In January 2020, Elbers et al. published the results of a phase-I feasibility trial for advanced-stage head and neck squamous cell carcinoma (HNSCC) patients unfit for cisplatin treatment. The alternative treatment for these patients consists of radiotherapy with cetuximab but the low 5-year overall survival still highlights the need to improve the current therapy strategy. In this study, the authors tested a combination of cetuximab and PD-L1 immune checkpoint blockade with avelumab. They observed transient and manageable immune-related toxicity that did not impact the toxicity of radiotherapy alone. Based on their results, they concluded that the combination treatment was feasible and needed to be tested on a larger scale.
At around the same time, another group conducted a meta-analysis with 6,896 participants in 26 different studies to investigate the incidence and potential factors of fatal adverse events associated with the use of PD-L1 inhibitors for the treatment of patients with advanced cancer. The search was performed on PubMed, Embase, and the Cochrane Library and included four PD-L1 inhibitors: atezolizumab, durvalumab, avelumab, and cemiplimab. The overall incidence of fatal adverse events associated with PD-L1 inhibitors was 1.24%. Interestingly, the incidence of fatal adverse events associated with avelumab was lower than that of both atezolizumab and durvalumab.
Keywords: PDL1; PD1; immune checkpoints; avelumab; advanced tumors.
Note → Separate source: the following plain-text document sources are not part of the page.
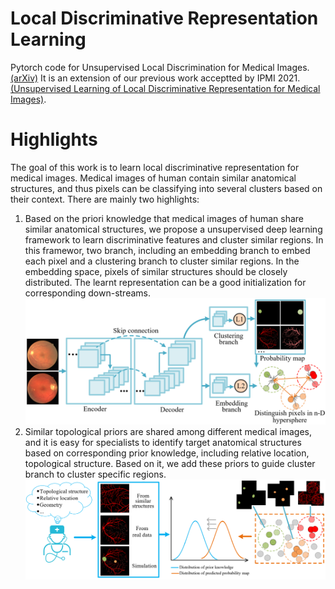 # Local Discriminative Representation Learning
Pytorch code for Unsupervised Local Discrimination for Medical Images. [(arXiv)](https://arxiv.org/abs/2108.09440)
It is an extension of our previous work acceptted by IPMI 2021. [(Unsupervised Learning of Local Discriminative Representation for Medical Images)](https://link.springer.com/chapter/10.1007/978-3-030-78191-0_29).
# Highlights
The goal of this work is to learn local discriminative representation for medical images. Medical images of human contain similar anatomical structures, and thus pixels can be classifying into several clusters based on their context. There are mainly two highlights:
1. Based on the priori knowledge that medical images of human share similar anatomical structures, we propose a unsupervised deep learning framework to learn discriminative features and cluster similar regions. In this framewor, two branch, including an embedding branch to embed each pixel and a clustering branch to cluster similar regions. In the embedding space, pixels of similar structures should be closely distributed. The learnt representation can be a good initialization for corresponding down-streams.
![](https://github.com/HuaiChen-1994/LDLearning/blob/main/figures/learning_region_discrimination.png)
2. Similar topological priors are shared among different medical images, and it is easy for specialists to identify target anatomical structures based on corresponding prior knowledge, including relative location, topological structure. Based on it, we add these priors to guide cluster branch to cluster specific regions.
![](https://github.com/HuaiChen-1994/LDLearning/blob/main/figures/prior_knowledge.png) 
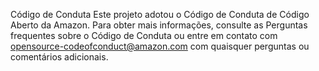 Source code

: Código de Conduta
Este projeto adotou o Código de Conduta de Código Aberto da Amazon. Para obter mais informações, consulte as Perguntas frequentes sobre o Código de Conduta ou entre em contato com opensource-codeofconduct@amazon.com com quaisquer perguntas ou comentários adicionais. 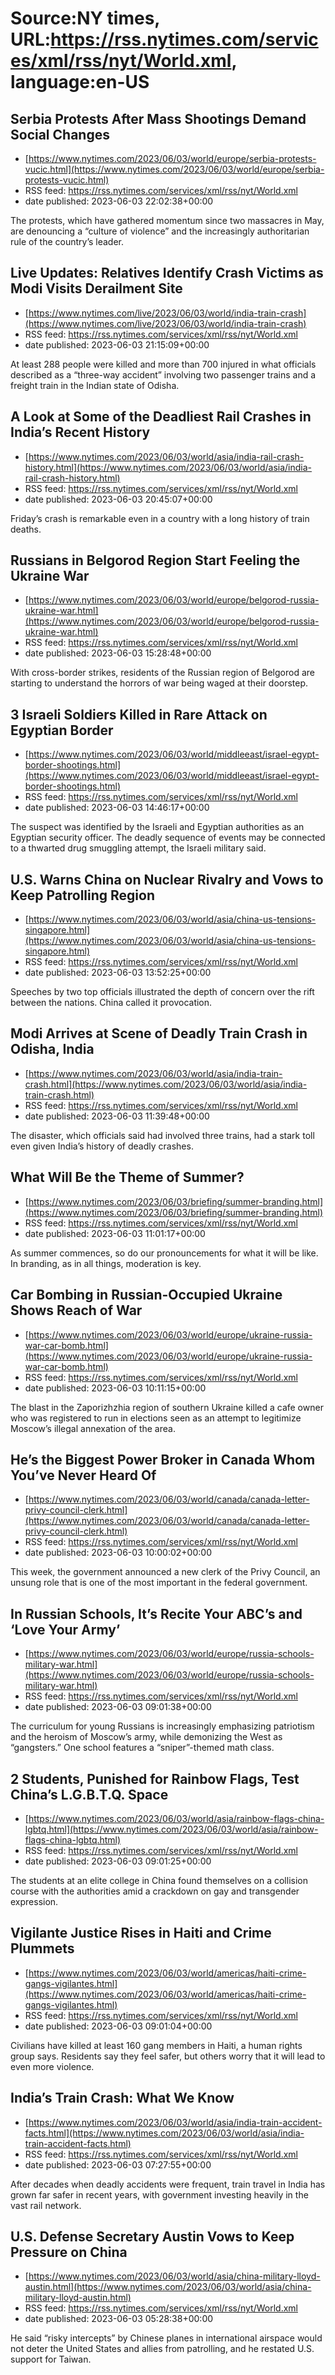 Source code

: # Source:NY times, URL:https://rss.nytimes.com/services/xml/rss/nyt/World.xml, language:en-US

## Serbia Protests After Mass Shootings Demand Social Changes
 - [https://www.nytimes.com/2023/06/03/world/europe/serbia-protests-vucic.html](https://www.nytimes.com/2023/06/03/world/europe/serbia-protests-vucic.html)
 - RSS feed: https://rss.nytimes.com/services/xml/rss/nyt/World.xml
 - date published: 2023-06-03 22:02:38+00:00

The protests, which have gathered momentum since two massacres in May, are denouncing a “culture of violence” and the increasingly authoritarian rule of the country’s leader.

## Live Updates: Relatives Identify Crash Victims as Modi Visits Derailment Site
 - [https://www.nytimes.com/live/2023/06/03/world/india-train-crash](https://www.nytimes.com/live/2023/06/03/world/india-train-crash)
 - RSS feed: https://rss.nytimes.com/services/xml/rss/nyt/World.xml
 - date published: 2023-06-03 21:15:09+00:00

At least 288 people were killed and more than 700 injured in what officials described as a “three-way accident” involving two passenger trains and a freight train in the Indian state of Odisha.

## A Look at Some of the Deadliest Rail Crashes in India’s Recent History
 - [https://www.nytimes.com/2023/06/03/world/asia/india-rail-crash-history.html](https://www.nytimes.com/2023/06/03/world/asia/india-rail-crash-history.html)
 - RSS feed: https://rss.nytimes.com/services/xml/rss/nyt/World.xml
 - date published: 2023-06-03 20:45:07+00:00

Friday’s crash is remarkable even in a country with a long history of train deaths.

## Russians in Belgorod Region Start Feeling the Ukraine War
 - [https://www.nytimes.com/2023/06/03/world/europe/belgorod-russia-ukraine-war.html](https://www.nytimes.com/2023/06/03/world/europe/belgorod-russia-ukraine-war.html)
 - RSS feed: https://rss.nytimes.com/services/xml/rss/nyt/World.xml
 - date published: 2023-06-03 15:28:48+00:00

With cross-border strikes, residents of the Russian region of Belgorod are starting to understand the horrors of war being waged at their doorstep.

## 3 Israeli Soldiers Killed in Rare Attack on Egyptian Border
 - [https://www.nytimes.com/2023/06/03/world/middleeast/israel-egypt-border-shootings.html](https://www.nytimes.com/2023/06/03/world/middleeast/israel-egypt-border-shootings.html)
 - RSS feed: https://rss.nytimes.com/services/xml/rss/nyt/World.xml
 - date published: 2023-06-03 14:46:17+00:00

The suspect was identified by the Israeli and Egyptian authorities as an Egyptian security officer. The deadly sequence of events may be connected to a thwarted drug smuggling attempt, the Israeli military said.

## U.S. Warns China on Nuclear Rivalry and Vows to Keep Patrolling Region
 - [https://www.nytimes.com/2023/06/03/world/asia/china-us-tensions-singapore.html](https://www.nytimes.com/2023/06/03/world/asia/china-us-tensions-singapore.html)
 - RSS feed: https://rss.nytimes.com/services/xml/rss/nyt/World.xml
 - date published: 2023-06-03 13:52:25+00:00

Speeches by two top officials illustrated the depth of concern over the rift between the nations. China called it provocation.

## Modi Arrives at Scene of Deadly Train Crash in Odisha, India
 - [https://www.nytimes.com/2023/06/03/world/asia/india-train-crash.html](https://www.nytimes.com/2023/06/03/world/asia/india-train-crash.html)
 - RSS feed: https://rss.nytimes.com/services/xml/rss/nyt/World.xml
 - date published: 2023-06-03 11:39:48+00:00

The disaster, which officials said had involved three trains, had a stark toll even given India’s history of deadly crashes.

## What Will Be the Theme of Summer?
 - [https://www.nytimes.com/2023/06/03/briefing/summer-branding.html](https://www.nytimes.com/2023/06/03/briefing/summer-branding.html)
 - RSS feed: https://rss.nytimes.com/services/xml/rss/nyt/World.xml
 - date published: 2023-06-03 11:01:17+00:00

As summer commences, so do our pronouncements for what it will be like. In branding, as in all things, moderation is key.

## Car Bombing in Russian-Occupied Ukraine Shows Reach of War
 - [https://www.nytimes.com/2023/06/03/world/europe/ukraine-russia-war-car-bomb.html](https://www.nytimes.com/2023/06/03/world/europe/ukraine-russia-war-car-bomb.html)
 - RSS feed: https://rss.nytimes.com/services/xml/rss/nyt/World.xml
 - date published: 2023-06-03 10:11:15+00:00

The blast in the Zaporizhzhia region of southern Ukraine killed a cafe owner who was registered to run in elections seen as an attempt to legitimize Moscow’s illegal annexation of the area.

## He’s the Biggest Power Broker in Canada Whom You’ve Never Heard Of
 - [https://www.nytimes.com/2023/06/03/world/canada/canada-letter-privy-council-clerk.html](https://www.nytimes.com/2023/06/03/world/canada/canada-letter-privy-council-clerk.html)
 - RSS feed: https://rss.nytimes.com/services/xml/rss/nyt/World.xml
 - date published: 2023-06-03 10:00:02+00:00

This week, the government announced a new clerk of the Privy Council, an unsung role that is one of the most important in the federal government.

## In Russian Schools, It’s Recite Your ABC’s and ‘Love Your Army’
 - [https://www.nytimes.com/2023/06/03/world/europe/russia-schools-military-war.html](https://www.nytimes.com/2023/06/03/world/europe/russia-schools-military-war.html)
 - RSS feed: https://rss.nytimes.com/services/xml/rss/nyt/World.xml
 - date published: 2023-06-03 09:01:38+00:00

The curriculum for young Russians is increasingly emphasizing patriotism and the heroism of Moscow’s army, while demonizing the West as “gangsters.” One school features a “sniper”-themed math class.

## 2 Students, Punished for Rainbow Flags, Test China’s L.G.B.T.Q. Space
 - [https://www.nytimes.com/2023/06/03/world/asia/rainbow-flags-china-lgbtq.html](https://www.nytimes.com/2023/06/03/world/asia/rainbow-flags-china-lgbtq.html)
 - RSS feed: https://rss.nytimes.com/services/xml/rss/nyt/World.xml
 - date published: 2023-06-03 09:01:25+00:00

The students at an elite college in China found themselves on a collision course with the authorities amid a crackdown on gay and transgender expression.

## Vigilante Justice Rises in Haiti and Crime Plummets
 - [https://www.nytimes.com/2023/06/03/world/americas/haiti-crime-gangs-vigilantes.html](https://www.nytimes.com/2023/06/03/world/americas/haiti-crime-gangs-vigilantes.html)
 - RSS feed: https://rss.nytimes.com/services/xml/rss/nyt/World.xml
 - date published: 2023-06-03 09:01:04+00:00

Civilians have killed at least 160 gang members in Haiti, a human rights group says. Residents say they feel safer, but others worry that it will lead to even more violence.

## India’s Train Crash: What We Know
 - [https://www.nytimes.com/2023/06/03/world/asia/india-train-accident-facts.html](https://www.nytimes.com/2023/06/03/world/asia/india-train-accident-facts.html)
 - RSS feed: https://rss.nytimes.com/services/xml/rss/nyt/World.xml
 - date published: 2023-06-03 07:27:55+00:00

After decades when deadly accidents were frequent, train travel in India has grown far safer in recent years, with government investing heavily in the vast rail network.

## U.S. Defense Secretary Austin Vows to Keep Pressure on China
 - [https://www.nytimes.com/2023/06/03/world/asia/china-military-lloyd-austin.html](https://www.nytimes.com/2023/06/03/world/asia/china-military-lloyd-austin.html)
 - RSS feed: https://rss.nytimes.com/services/xml/rss/nyt/World.xml
 - date published: 2023-06-03 05:28:38+00:00

He said “risky intercepts” by Chinese planes in international airspace would not deter the United States and allies from patrolling, and he restated U.S. support for Taiwan.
Akintunde Akinleye & Zoaib Rasool. (2019). Immune checkpoint inhibitors of PD-L1 as cancer therapeutics. Journal of Hematology & Oncology volume 12, Article number: 92 (2019)
Chew HY, De Lima PO, Gonzalez Cruz JL, Banushi B, et al. (2020). Endocytosis Inhibition in Humans to Improve Responses to ADCC-Mediating Antibodies. Cell. 2020 Mar 5;180(5):895-914
Elbers JBW, Al-Mamgani A, Tesseslaar MET, van den Brekel MWM, Lange CAH, van der Wal JE, Verheij M, Zuur CL, de Boer JP. (2020). Immuno-radiotherapy with cetuximab and avelumab for advanced stage head and neck squamous cell carcinoma: Results from a phase-I trial. Radiother Oncol. 2020 Jan;142:79-84.
Tafuri A, Smith DD, Cacciamani GE, Cole S, Shakir A, Sadeghi S, Vogelzang NJ, Quinn D, Gill PS, Gill IS. (2020). Programmed Death 1 and Programmed Death Ligand 1 Inhibitors in Advanced and Recurrent Urothelial Carcinoma: Meta-analysis of Single-Agent Studies. Clin Genitourin Cancer. 2020 Jan 31.
Wang X, Wu S, Chen Y, Shao E, Zhuang T, Lu L, Chen X. (2020). Fatal Adverse Events Associated With Programmed Cell Death Ligand 1 Inhibitors: A Systematic Review and Meta-Analysis. Front Pharmacol. 2020 Jan 31;11:5.